About this task: If a line in the records below contains the word "into", copy it out.

Records provided below:

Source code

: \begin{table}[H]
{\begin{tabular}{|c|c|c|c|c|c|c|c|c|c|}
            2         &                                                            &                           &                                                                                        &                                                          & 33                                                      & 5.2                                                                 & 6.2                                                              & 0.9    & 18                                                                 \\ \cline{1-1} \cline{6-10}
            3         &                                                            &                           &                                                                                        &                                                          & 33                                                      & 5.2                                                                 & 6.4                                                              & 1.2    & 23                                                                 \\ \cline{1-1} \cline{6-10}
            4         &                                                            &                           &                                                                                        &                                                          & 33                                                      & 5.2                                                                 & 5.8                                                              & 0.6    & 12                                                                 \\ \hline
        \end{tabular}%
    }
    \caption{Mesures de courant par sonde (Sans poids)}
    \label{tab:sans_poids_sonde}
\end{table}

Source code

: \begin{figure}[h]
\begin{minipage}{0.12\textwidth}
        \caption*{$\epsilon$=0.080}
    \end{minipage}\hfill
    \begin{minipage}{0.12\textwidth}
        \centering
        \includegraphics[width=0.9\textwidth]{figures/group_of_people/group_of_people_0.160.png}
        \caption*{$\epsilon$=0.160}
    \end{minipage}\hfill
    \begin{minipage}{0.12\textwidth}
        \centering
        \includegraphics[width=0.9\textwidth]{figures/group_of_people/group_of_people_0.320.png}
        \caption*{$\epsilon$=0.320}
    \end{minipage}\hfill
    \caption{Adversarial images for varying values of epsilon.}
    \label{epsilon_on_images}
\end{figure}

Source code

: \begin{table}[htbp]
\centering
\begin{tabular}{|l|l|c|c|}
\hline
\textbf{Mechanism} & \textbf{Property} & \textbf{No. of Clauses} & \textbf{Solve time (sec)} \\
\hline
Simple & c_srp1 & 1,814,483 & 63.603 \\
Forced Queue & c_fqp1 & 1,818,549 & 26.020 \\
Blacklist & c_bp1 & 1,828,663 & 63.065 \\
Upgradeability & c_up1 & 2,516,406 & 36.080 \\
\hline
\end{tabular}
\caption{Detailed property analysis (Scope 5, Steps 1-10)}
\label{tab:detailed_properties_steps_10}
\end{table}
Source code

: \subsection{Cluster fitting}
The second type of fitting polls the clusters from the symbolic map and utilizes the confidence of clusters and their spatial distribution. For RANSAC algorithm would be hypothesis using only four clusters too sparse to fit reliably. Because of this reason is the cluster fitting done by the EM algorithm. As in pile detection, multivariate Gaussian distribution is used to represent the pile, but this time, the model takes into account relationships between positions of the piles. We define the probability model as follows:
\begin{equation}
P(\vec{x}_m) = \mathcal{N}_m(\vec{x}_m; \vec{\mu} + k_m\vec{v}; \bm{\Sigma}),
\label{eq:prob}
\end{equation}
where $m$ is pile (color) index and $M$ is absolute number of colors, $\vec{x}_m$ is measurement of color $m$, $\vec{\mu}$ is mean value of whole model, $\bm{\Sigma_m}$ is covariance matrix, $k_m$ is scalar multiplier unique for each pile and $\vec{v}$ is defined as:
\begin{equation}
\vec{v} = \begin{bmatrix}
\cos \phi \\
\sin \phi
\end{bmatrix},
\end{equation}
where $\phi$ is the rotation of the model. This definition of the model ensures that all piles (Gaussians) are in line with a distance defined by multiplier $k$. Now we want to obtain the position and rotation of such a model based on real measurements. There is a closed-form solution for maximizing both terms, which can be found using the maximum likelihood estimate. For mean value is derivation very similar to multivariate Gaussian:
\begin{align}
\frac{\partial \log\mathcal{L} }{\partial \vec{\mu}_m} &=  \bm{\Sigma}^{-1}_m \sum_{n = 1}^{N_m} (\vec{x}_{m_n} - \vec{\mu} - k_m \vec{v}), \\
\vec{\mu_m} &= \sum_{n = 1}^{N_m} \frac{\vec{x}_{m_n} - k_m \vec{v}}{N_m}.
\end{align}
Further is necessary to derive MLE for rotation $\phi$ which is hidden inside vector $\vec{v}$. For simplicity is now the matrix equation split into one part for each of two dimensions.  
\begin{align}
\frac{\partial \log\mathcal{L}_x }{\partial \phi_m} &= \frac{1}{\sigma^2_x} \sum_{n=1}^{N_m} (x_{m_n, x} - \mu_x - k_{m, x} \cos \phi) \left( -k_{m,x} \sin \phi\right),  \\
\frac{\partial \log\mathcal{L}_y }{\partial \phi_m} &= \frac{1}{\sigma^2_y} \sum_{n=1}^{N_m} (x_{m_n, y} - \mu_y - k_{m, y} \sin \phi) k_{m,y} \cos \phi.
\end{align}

End of Records provided.

Solution:
The second type of fitting polls the clusters from the symbolic map and utilizes the confidence of clusters and their spatial distribution. For RANSAC algorithm would be hypothesis using only four clusters too sparse to fit reliably. Because of this reason is the cluster fitting done by the EM algorithm. As in pile detection, multivariate Gaussian distribution is used to represent the pile, but this time, the model takes into account relationships between positions of the piles. We define the probability model as follows:
Further is necessary to derive MLE for rotation $\phi$ which is hidden inside vector $\vec{v}$. For simplicity is now the matrix equation split into one part for each of two dimensions.  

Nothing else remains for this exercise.